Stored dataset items
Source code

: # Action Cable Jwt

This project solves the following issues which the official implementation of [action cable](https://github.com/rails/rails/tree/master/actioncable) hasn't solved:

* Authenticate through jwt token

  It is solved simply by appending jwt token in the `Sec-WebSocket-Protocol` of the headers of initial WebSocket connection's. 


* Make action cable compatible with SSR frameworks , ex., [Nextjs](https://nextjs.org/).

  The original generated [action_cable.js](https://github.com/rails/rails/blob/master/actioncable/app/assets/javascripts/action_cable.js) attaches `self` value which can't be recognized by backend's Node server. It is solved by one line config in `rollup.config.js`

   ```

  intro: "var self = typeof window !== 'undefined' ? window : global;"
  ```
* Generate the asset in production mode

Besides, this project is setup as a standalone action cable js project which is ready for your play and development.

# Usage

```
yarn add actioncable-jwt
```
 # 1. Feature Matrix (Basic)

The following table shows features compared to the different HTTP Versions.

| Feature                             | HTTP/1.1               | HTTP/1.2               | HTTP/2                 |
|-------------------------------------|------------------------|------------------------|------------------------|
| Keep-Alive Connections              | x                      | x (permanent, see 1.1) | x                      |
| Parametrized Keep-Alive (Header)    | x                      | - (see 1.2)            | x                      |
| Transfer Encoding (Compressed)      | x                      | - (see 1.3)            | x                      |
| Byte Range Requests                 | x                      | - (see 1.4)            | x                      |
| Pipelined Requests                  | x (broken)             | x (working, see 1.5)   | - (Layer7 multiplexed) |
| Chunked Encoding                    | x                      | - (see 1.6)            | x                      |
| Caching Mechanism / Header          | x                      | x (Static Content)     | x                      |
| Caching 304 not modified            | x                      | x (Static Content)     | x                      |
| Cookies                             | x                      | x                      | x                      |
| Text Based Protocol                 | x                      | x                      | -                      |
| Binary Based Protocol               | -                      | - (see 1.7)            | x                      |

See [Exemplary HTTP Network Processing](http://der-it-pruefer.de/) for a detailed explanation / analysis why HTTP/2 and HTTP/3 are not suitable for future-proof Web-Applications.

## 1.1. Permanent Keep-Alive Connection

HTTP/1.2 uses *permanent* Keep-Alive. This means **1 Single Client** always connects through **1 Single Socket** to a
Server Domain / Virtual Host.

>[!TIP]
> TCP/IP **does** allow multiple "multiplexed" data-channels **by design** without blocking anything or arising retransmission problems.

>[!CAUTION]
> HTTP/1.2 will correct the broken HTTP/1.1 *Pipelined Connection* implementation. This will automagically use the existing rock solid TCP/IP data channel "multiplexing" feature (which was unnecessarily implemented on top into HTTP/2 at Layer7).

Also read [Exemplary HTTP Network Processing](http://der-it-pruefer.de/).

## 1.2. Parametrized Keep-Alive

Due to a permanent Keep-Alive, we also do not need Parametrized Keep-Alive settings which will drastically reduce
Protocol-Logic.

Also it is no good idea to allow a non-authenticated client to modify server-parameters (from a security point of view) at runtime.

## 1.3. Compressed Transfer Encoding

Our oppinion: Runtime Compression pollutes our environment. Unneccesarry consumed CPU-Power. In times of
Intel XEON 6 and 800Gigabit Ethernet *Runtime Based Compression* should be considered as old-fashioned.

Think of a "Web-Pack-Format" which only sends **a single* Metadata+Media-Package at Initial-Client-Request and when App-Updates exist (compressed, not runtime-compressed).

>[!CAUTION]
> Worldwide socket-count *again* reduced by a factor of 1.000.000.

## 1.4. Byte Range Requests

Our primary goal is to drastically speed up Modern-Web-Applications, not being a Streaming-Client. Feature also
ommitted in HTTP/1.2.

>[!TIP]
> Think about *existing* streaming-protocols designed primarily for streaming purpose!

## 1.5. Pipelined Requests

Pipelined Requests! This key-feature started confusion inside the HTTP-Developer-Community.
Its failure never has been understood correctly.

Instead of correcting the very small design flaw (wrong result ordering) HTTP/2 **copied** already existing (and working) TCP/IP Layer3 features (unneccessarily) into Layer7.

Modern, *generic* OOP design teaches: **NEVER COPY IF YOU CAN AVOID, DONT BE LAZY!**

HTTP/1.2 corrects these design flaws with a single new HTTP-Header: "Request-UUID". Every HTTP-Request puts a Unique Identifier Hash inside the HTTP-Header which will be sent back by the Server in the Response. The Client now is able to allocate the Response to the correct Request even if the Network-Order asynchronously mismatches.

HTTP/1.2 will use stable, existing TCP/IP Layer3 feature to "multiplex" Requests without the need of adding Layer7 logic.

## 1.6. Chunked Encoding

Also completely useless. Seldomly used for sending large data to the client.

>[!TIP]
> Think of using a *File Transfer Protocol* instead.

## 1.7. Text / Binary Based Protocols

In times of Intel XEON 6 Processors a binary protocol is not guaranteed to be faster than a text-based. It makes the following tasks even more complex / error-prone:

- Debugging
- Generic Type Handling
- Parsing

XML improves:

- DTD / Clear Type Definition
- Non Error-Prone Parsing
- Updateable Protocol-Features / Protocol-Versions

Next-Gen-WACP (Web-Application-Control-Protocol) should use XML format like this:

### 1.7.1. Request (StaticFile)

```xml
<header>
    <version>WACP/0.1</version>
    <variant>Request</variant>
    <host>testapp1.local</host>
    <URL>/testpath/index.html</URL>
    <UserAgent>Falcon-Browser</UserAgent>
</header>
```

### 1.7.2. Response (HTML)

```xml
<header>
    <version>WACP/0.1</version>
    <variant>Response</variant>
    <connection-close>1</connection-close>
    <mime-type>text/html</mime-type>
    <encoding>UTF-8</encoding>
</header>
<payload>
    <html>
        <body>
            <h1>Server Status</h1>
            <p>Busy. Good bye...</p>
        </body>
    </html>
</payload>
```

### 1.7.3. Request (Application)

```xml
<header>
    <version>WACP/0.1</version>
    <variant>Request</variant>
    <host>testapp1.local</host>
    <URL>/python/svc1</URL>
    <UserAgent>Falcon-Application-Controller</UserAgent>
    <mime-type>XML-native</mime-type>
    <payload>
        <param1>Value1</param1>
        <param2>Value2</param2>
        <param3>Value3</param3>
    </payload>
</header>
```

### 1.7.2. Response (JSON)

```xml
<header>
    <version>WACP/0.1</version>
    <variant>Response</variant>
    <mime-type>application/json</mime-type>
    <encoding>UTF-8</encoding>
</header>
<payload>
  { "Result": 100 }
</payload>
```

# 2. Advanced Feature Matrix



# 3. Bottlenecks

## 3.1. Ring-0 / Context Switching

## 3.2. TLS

▶ _Work to complete_
Look above for the line containing "## 1.4. Byte Range Requests" and the line containing "## 1.5. Pipelined Requests". Transcribe both, with the lines between them, exactly.

▶ _Answer to the problem_
## 1.4. Byte Range Requests

Our primary goal is to drastically speed up Modern-Web-Applications, not being a Streaming-Client. Feature also
ommitted in HTTP/1.2.

>[!TIP]
> Think about *existing* streaming-protocols designed primarily for streaming purpose!

## 1.5. Pipelined Requests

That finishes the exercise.